Port Angeles’ public Victory Garden taking shape

PORT ANGELES — On Earth Day this Friday, you can dip your hands into the earth itself, while building both community and a fence.

Port Angeles’ public Victory Garden, on West Fifth Street between Lincoln and Peabody streets, is throwing a work party — rain or shine, of course — to prepare for the coming season of sun and growth, said volunteer coordinator Diane Martin.

Everyone is welcome to join the party from 10 a.m. until late afternoon as volunteers finish the garden fence, build raised beds and otherwise transform what was a vacant field into a 50-plot garden.

This space, which stretches over two city lots, has been donated by the city of Port Angeles, and since the groundbreaking in January, Martin has been promoting the availability of garden plots to anyone hungry for fresh, organic produce.

The rental fee is $35 per year per plot, and complete details are available at 360-452-3192.

On Friday, 15 to 20 volunteers will come from The Home Depot in Sequim to complete the wooden fence and work on other garden infrastructure.

The company gave a $4,000 grant to the Port Angeles Victory Garden for lumber, topsoil and tools, said Brendan Moran, the specialty store manager who organizes Home Depot volunteers.

Volunteers dug post holes Sunday during a “prep day,” he said.

Those workers are part of the company-wide Team Depot program that assigns employees, once they express interest in volunteering, to local projects such as the garden.

The Home Depot doesn’t provide any monetary incentives to these workers, Moran said.

The point, he added, is “just giving back to the community.”

After the fence and beds are built and the first phase of seeds planted in the Fifth Street lot, Martin and her volunteers plan a grand opening party at 1 p.m. Saturday, May 21.

The Fifth Street Victory Garden, which is across the street from City Hall, is named after the backyard victory gardens of the early 1940s — patriotic efforts that provided fresh fruit and vegetables for Americans during World War II.

Today, the Port Angeles garden is about growing good food, saving money and getting to know one’s neighbors, Martin said.

She already has devoted innumerable hours to planning the garden, talking with people about renting plots and organizing volunteers.

“It’s all worth it,” she said.

Port Angeles City Councilman Max Mania, who first floated the idea of a community garden, praised Martin for gathering a core group of garden-construction workers.

“It’s going to be a great community resource and certainly an aesthetic addition to that area,” Mania said, adding that he hopes the Fifth Street garden will help more community gardens to sprout elsewhere across the city.

Martin, for her part, was also a driving force behind Port Angeles’ first public planting space, the Vineyard Community Garden, in spring 2009.

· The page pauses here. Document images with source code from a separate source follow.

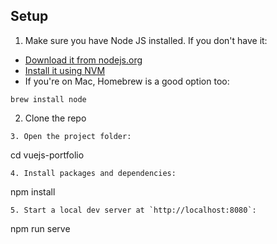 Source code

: ## Setup

1. Make sure you have Node JS installed. If you don't have it:

- [Download it from nodejs.org](https://nodejs.org)
- [Install it using NVM ](https://github.com/nvm-sh/nvm)
- If you're on Mac, Homebrew is a good option too:

```
brew install node
```

2. Clone the repo

```
3. Open the project folder:
```

cd vuejs-portfolio

```
4. Install packages and dependencies:
```

npm install

```
5. Start a local dev server at `http://localhost:8080`:
```

npm run serve

```

```
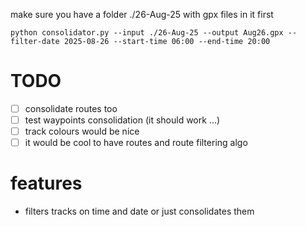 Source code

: 
make sure you have a folder ./26-Aug-25 with gpx files in it first
```
python consolidator.py --input ./26-Aug-25 --output Aug26.gpx --filter-date 2025-08-26 --start-time 06:00 --end-time 20:00
```
# TODO

- [ ] consolidate routes too
- [ ] test waypoints consolidation (it should work ...) 
- [ ] track colours would be nice
- [ ] it would be cool to have routes and route filtering algo

# features
- filters tracks on time and date or just consolidates them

That site, on land provided by the Olympic Vineyard Christian Fellowship at 3415 S. Peabody St., has many gardeners returning this year.

There are still plots available for anyone to rent, Martin said.

While about 10 spaces are open at the Vineyard, some 30 are up for grabs on Fifth Street, she said.

The new garden needs stuff, Martin added: Tools, lumber for a shed and raised beds and cash for supplies will help the plants flourish.

Martin welcomes inquiries from would-be donors of such materials at 360-452-3192 or PAVictoryGardens@gmail.com.

Growers and supporters also are encouraged to attend the next monthly meeting of the Port Angeles Victory Garden group at 6:30 p.m. Wednesday at the Port Angeles Library, 2210 S. Peabody St.